College Football Playoff National Championship 2016 Recap: How the Tide Turned the Tide
ByThe Clemson Tigers did everything they needed to do offensively to beat the Alabama Crimson Tide's touted defense, putting up 40 points, 550 yards, converting on third down, and so on.
But Alabama's offense had answers for Clemson's unrelenting attack and saved its best for the fourth quarter. Yes, Alabama was billed as the defensive superpower in the 2016 College Football Playoff National Championship, but Clemson's was no slouch either.
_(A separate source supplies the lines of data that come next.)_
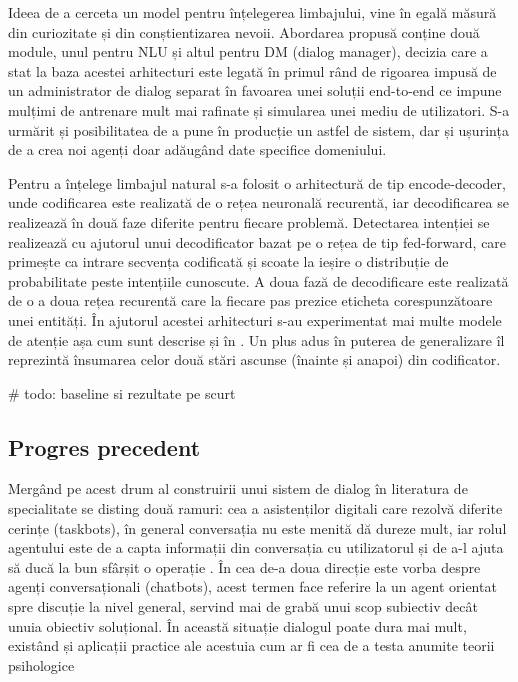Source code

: Ideea de a cerceta un model pentru înțelegerea limbajului, vine în egală măsură din curiozitate și din conștientizarea nevoii. Abordarea propusă conține două module, unul pentru NLU și altul pentru DM (dialog manager), decizia care a stat la baza acestei arhitecturi este legată în primul rând de rigoarea impusă de un administrator de dialog separat în favoarea unei soluții end-to-end ce impune mulțimi de antrenare mult mai rafinate și simularea unei mediu de utilizatori. S-a urmărit și posibilitatea de a pune în producție un astfel de sistem, dar și ușurința de a crea noi agenți doar adăugând date specifice domeniului.


Pentru a înțelege limbajul natural s-a folosit o arhitectură de tip encode-decoder, unde codificarea este realizată de o rețea neuronală recurentă, iar decodificarea se realizează în două faze diferite pentru fiecare problemă. Detectarea intenției se realizează cu ajutorul unui decodificator bazat pe o rețea de tip fed-forward, care primește ca intrare secvența codificată și scoate la ieșire o distribuție de probabilitate peste intențiile cunoscute. A doua fază de decodificare este realizată de o a doua rețea recurentă care la fiecare pas prezice eticheta corespunzătoare unei entități. În ajutorul acestei arhitecturi s-au experimentat mai multe modele de atenție așa cum sunt descrise și în \cite{trans_luong_manning}. Un plus adus în puterea de generalizare îl reprezintă însumarea celor două stări ascunse (înainte și anapoi) din codificator.

\# todo: baseline si rezultate pe scurt

\subsection{Progres precedent}
Mergând pe acest drum al construirii unui sistem de dialog în literatura de specialitate se disting două ramuri: cea a asistenților digitali care rezolvă diferite cerințe (taskbots), în general conversația nu este menită dă dureze mult, iar rolul agentului este de a capta informații din conversația cu utilizatorul și de a-l ajuta să ducă la bun sfârșit o operație \cite{joint_online_bing, att_joint_bing}. În cea de-a doua direcție este vorba despre agenți conversaționali (chatbots), acest termen face referire la un agent orientat spre discuție la nivel general, servind mai de grabă unui scop subiectiv decât unuia obiectiv soluțional. În această situație dialogul poate dura mai mult, existând și aplicații practice ale acestuia cum ar fi cea de a testa anumite teorii psihologice \cite{weizenbaum}

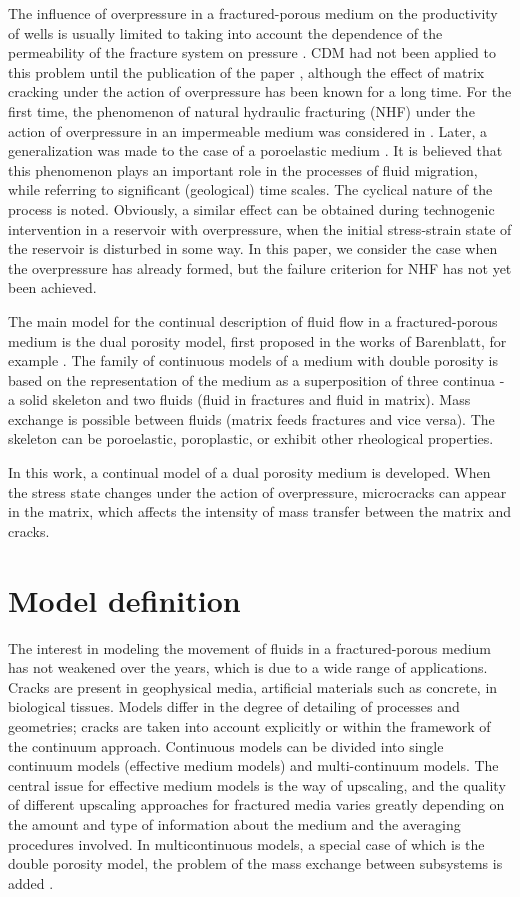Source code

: \documentclass[article,authoryear,jpm]{beg_39}             %
\begin{document}
The influence of overpressure in a fractured-porous medium on the productivity of wells is usually limited to taking into account the dependence of the permeability of the fracture system on pressure \cite{Thompson}.
CDM had not been applied to this problem until the publication of the paper \cite{Izvekov2020}, although the effect of matrix cracking under the action of overpressure has been known for a long time.
For the first time, the phenomenon of natural hydraulic fracturing (NHF) under the action of overpressure in an impermeable medium was considered in \cite{Secor}.
Later, a generalization was made to the case of a poroelastic medium \cite{Engelder, Luo}.
It is believed that this phenomenon plays an important role in the processes of fluid migration, while referring to significant (geological) time scales.
The cyclical nature of the process is noted.
Obviously, a similar effect can be obtained during technogenic intervention in a reservoir with overpressure, when the initial stress-strain state of the reservoir is disturbed in some way.
In this paper, we consider the case when the overpressure has already formed, but the failure criterion for NHF has not yet been achieved.

The main model for the continual description of fluid flow in a fractured-porous medium is the dual porosity model, first proposed in the works of Barenblatt, for example \cite{Barenblatt}.
The family of continuous models of a medium with double porosity is based on the representation of the medium as a superposition of three continua - a solid skeleton and two fluids (fluid in fractures and fluid in matrix).
Mass exchange is possible between fluids (matrix feeds fractures and vice versa).
The skeleton can be poroelastic, poroplastic, or exhibit other rheological properties.

In this work, a continual model of a dual porosity medium is developed.
When the stress state changes under the action of overpressure, microcracks can appear in the matrix, which affects the intensity of mass transfer between the matrix and cracks.

\section{Model definition}
\label{sec:1}
The interest in modeling the movement of fluids in a fractured-porous medium has not weakened over the years, which is due to a wide range of applications.
Cracks are present in geophysical media, artificial materials such as concrete, in biological tissues.
Models differ in the degree of detailing of processes and geometries; cracks are taken into account explicitly or within the framework of the continuum approach.
Continuous models can be divided into single continuum models (effective medium models) and multi-continuum models.
The central issue for effective medium models is the way of upscaling, and the quality of different upscaling approaches for fractured media varies greatly depending on the amount and type of information about the medium and the averaging procedures involved.
In multicontinuous models, a special case of which is the double porosity model, the problem of the mass exchange between subsystems is added \cite{Berre}.
\end{document}
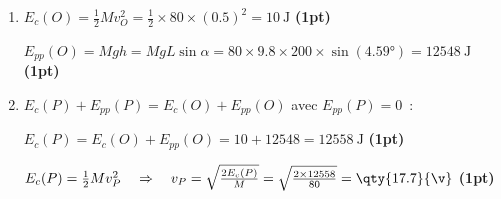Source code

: \begin{enumerate}
    \item $E_c(O)=\frac12 Mv_O^2=\frac12\times80\times(0.5)^2=\qty{10}{\J}$
          \hfill\textbf{(1pt)}

          $E_{pp}(O)=Mgh=MgL\sin\alpha=
          80\times9.8\times200\times\sin(\ang{4.59})=\qty{12548}{\J}$
          \hfill\textbf{(1pt)}

    \item $E_c(P)+E_{pp}(P)=E_c(O)+E_{pp}(O)$ avec $E_{pp}(P)=0$~:

          $E_c(P)=E_c(O)+E_{pp}(O)=10+12548=\qty{12558}{\J}$
          \hfill\textbf{(1pt)}

          $E_c(P)=\frac12 Mv_P^2
          \quad\Rightarrow\quad
          v_P=\sqrt{\frac{2E_c(P)}{M}}=
          \sqrt{\frac{2\times12558}{80}}=\qty{17.7}{\v}$
          \hfill\textbf{(1pt)}
\end{enumerate}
Through three quarters, Clemson had a 24-21 lead. The Tiger defense did not contain Derrick Henry, but it was not allowing the Heisman winning running back to beat them either. Nor was quarterback Jake Coker finding much success down the field with his receivers.
But then the Tide turned, pun intended.
Here are the 3 plays that completely changed the game for Alabama. #RollTide https://t.co/xPKfYPiELj
— ESPN CollegeFootball (@ESPNCFB) January 12, 2016
After tying the game up at 24, Nick Saban dialed up an onside kick disguised as a regular kickoff, a la Super Bowl 44. Alabama recovered so easily it almost seemed inevitable someone broke some rule, but the flag never came. The play was also executed so perfectly and quickly, it was easy to look over the massive risk associated with giving Clemson a short field in a tied game in the fourth quarter.
"We weren't playing very well on defense," The Associated Press quoted Saban saying after the game. "It was a tie game. I thought we needed to do something that was going to change the momentum of the game. That certainly did."
On that very drive, Coker and the Alabama offense got its big play: a 51-yard touchdown strike to O.J. Howard that would give them a lead they would not relinquish. When Clemson followed with a field goal, Kenyan Drake returned the kickoff for a touchdown. And when Clemson answered that with a touchdown, Alabama drove down the field for a touchdown on eight plays in three-and-a-half minutes.
Clemson quarterback DeShaun Watson was the best player on the field, accounting for 478 total yards and four touchdowns. He had exactly the kind of game he needed to have to give Clemson a chance to beat Alabama, but the Tide answered every salvo the high-powered Tiger offense fired.